◆ Data records
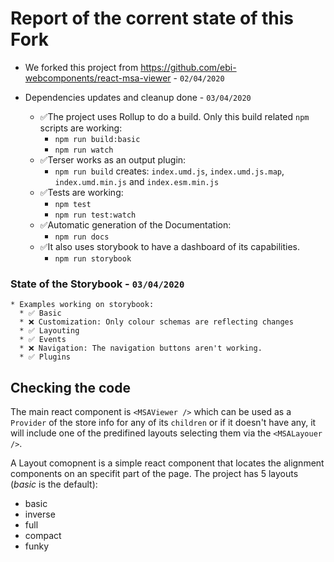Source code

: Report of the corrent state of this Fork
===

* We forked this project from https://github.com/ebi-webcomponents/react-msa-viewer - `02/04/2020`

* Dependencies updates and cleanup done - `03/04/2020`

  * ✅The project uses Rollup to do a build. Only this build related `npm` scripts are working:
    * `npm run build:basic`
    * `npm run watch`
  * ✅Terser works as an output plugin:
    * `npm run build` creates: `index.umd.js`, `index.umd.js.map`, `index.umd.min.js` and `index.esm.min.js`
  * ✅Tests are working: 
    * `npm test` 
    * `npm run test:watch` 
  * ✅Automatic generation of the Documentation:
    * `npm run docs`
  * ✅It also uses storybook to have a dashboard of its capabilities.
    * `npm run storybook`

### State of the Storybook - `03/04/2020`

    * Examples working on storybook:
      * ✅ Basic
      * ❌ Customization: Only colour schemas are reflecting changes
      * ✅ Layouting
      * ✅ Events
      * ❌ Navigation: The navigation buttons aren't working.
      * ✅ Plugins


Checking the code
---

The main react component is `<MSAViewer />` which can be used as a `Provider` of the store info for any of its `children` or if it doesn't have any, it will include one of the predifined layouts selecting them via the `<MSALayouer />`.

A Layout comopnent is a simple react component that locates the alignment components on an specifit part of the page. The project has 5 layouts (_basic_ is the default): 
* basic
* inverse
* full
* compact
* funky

* * *

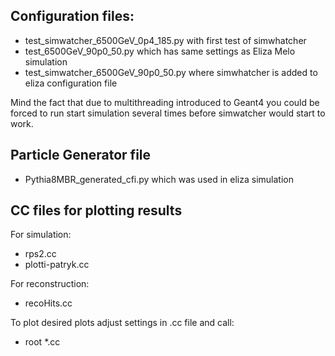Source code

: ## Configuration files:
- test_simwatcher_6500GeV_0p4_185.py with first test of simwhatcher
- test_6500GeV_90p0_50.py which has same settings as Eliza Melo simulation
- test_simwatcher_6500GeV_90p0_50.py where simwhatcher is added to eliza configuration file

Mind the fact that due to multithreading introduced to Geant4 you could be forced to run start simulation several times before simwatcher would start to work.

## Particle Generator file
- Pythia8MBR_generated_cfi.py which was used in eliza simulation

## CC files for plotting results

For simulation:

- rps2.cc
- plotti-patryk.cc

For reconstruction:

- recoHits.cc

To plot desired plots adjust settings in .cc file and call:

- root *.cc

==

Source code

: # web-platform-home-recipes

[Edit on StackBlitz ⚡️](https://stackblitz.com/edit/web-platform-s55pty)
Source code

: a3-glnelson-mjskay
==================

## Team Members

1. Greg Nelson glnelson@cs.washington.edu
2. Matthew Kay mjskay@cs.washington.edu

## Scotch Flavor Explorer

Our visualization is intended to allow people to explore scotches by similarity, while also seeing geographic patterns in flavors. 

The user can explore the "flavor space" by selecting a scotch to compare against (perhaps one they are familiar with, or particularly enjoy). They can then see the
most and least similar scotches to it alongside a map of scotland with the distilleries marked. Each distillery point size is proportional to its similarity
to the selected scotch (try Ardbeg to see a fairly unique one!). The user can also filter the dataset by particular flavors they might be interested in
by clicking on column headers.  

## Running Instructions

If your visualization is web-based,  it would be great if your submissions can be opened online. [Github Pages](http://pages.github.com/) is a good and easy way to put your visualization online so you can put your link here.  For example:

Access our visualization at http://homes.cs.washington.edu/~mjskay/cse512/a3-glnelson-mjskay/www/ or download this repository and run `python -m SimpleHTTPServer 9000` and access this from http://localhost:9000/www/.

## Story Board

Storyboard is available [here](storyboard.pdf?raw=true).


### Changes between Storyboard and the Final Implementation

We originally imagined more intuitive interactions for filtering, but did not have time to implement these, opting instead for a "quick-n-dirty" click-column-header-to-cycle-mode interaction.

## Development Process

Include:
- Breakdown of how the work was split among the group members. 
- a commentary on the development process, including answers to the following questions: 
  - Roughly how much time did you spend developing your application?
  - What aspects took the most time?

◆ Problem details
Gather and copy every line of the data in which the string "that" is found.

◆ Written answer
A Layout comopnent is a simple react component that locates the alignment components on an specifit part of the page. The project has 5 layouts (_basic_ is the default): 
Mind the fact that due to multithreading introduced to Geant4 you could be forced to run start simulation several times before simwatcher would start to work.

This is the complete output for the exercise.